In the records below, find the line with "shadcn para componentes de IU" and the line with "Cabeçalhos :X-Mock: true". Print both exactly, along with every line between them, and no other line.

Start of Block

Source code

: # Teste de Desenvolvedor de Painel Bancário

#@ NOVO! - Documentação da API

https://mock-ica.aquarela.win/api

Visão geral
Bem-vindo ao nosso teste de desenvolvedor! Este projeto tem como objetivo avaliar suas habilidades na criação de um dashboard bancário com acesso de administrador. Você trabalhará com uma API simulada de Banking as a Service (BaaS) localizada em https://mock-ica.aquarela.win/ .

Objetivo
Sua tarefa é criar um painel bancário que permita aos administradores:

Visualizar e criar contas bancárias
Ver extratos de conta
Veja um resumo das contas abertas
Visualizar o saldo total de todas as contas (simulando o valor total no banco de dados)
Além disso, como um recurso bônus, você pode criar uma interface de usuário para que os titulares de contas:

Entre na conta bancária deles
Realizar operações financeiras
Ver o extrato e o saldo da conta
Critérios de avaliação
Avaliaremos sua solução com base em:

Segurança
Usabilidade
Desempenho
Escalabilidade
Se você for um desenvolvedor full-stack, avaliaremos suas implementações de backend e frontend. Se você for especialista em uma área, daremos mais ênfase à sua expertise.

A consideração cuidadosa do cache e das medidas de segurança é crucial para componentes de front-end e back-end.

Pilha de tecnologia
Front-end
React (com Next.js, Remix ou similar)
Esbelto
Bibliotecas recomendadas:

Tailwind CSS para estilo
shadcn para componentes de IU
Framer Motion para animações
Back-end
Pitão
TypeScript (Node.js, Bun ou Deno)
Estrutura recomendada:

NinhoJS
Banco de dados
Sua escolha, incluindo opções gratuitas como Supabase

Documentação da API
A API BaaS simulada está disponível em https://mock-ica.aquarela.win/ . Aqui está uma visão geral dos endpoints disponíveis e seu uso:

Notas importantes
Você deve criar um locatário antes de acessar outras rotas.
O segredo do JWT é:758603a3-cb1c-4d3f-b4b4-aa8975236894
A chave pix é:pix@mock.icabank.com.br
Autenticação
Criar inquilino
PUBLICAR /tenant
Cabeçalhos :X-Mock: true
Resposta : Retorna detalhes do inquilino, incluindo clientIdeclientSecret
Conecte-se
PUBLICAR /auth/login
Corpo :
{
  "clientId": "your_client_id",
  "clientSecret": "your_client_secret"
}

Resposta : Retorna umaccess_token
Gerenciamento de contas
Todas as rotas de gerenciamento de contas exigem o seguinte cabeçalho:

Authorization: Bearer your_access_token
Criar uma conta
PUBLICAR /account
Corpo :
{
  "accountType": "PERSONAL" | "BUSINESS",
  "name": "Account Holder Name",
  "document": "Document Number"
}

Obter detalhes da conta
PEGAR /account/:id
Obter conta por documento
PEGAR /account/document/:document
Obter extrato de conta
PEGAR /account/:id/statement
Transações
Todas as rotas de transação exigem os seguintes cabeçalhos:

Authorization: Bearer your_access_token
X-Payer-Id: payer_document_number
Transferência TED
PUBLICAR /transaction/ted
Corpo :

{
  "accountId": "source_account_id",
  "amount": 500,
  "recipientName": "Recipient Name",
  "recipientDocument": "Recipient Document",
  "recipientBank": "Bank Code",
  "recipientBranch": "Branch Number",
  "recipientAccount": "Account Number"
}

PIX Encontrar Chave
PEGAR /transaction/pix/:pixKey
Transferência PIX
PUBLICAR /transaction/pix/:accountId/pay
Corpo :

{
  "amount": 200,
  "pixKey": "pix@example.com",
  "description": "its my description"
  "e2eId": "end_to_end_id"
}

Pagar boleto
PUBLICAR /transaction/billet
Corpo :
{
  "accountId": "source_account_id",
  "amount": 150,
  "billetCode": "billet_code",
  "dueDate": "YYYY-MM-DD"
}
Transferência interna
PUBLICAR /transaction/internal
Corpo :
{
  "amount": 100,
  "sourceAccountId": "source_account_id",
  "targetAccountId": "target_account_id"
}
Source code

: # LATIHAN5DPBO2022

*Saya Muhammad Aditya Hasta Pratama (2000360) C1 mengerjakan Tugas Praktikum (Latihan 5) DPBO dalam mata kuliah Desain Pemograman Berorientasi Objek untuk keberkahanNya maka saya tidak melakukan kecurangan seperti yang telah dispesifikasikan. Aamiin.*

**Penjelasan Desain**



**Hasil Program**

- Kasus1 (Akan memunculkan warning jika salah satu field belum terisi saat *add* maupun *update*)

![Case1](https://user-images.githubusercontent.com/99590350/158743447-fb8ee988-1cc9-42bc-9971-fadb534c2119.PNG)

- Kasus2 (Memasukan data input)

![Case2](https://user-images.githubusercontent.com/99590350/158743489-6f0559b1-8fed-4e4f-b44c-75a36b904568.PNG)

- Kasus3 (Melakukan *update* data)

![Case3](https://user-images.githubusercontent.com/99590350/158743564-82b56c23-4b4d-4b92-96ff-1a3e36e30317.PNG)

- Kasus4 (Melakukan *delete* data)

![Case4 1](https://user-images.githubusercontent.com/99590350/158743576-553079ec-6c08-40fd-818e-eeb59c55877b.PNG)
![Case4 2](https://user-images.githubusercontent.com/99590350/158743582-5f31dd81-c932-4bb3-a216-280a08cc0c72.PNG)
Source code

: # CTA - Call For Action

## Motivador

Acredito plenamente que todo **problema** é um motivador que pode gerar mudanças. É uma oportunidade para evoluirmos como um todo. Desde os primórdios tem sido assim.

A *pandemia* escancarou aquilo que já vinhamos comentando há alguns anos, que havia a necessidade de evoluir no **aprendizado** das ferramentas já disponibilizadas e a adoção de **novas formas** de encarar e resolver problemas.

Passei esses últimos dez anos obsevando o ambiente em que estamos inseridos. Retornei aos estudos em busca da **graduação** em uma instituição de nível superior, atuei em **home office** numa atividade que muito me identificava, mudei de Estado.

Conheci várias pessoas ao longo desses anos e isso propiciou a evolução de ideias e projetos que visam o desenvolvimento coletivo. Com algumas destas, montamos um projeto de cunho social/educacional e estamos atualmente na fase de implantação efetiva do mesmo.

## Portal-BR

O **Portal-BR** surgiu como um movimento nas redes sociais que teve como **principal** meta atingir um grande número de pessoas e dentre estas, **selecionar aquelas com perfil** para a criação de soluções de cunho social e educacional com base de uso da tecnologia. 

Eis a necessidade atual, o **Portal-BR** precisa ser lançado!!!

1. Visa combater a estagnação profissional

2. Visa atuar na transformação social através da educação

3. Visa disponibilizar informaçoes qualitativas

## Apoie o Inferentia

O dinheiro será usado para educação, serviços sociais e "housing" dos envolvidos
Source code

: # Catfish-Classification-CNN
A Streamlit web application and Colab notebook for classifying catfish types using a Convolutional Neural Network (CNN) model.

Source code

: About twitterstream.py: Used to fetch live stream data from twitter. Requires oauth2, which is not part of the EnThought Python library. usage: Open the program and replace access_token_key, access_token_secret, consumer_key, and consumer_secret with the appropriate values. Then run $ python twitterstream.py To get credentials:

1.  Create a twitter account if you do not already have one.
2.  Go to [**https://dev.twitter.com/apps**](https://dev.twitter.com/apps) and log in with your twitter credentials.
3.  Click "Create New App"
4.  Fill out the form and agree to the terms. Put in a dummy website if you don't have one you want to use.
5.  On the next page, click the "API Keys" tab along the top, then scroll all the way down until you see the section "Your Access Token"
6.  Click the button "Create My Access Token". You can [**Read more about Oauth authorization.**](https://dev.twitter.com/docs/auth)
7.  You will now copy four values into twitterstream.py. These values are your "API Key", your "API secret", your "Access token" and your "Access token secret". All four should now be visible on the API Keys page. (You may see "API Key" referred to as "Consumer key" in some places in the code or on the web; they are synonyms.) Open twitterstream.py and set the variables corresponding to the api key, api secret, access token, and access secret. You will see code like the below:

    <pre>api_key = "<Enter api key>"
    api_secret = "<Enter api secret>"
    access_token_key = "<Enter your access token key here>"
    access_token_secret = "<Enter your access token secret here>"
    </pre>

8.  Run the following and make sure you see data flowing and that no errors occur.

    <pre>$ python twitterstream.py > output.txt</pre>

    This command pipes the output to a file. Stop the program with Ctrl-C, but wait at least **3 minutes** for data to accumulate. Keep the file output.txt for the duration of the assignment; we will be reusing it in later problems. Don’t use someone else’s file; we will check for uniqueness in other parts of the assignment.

End of Block

→ Output for this exercise
shadcn para componentes de IU
Framer Motion para animações
Back-end
Pitão
TypeScript (Node.js, Bun ou Deno)
Estrutura recomendada:

NinhoJS
Banco de dados
Sua escolha, incluindo opções gratuitas como Supabase

Documentação da API
A API BaaS simulada está disponível em https://mock-ica.aquarela.win/ . Aqui está uma visão geral dos endpoints disponíveis e seu uso:

Notas importantes
Você deve criar um locatário antes de acessar outras rotas.
O segredo do JWT é:758603a3-cb1c-4d3f-b4b4-aa8975236894
A chave pix é:pix@mock.icabank.com.br
Autenticação
Criar inquilino
PUBLICAR /tenant
Cabeçalhos :X-Mock: true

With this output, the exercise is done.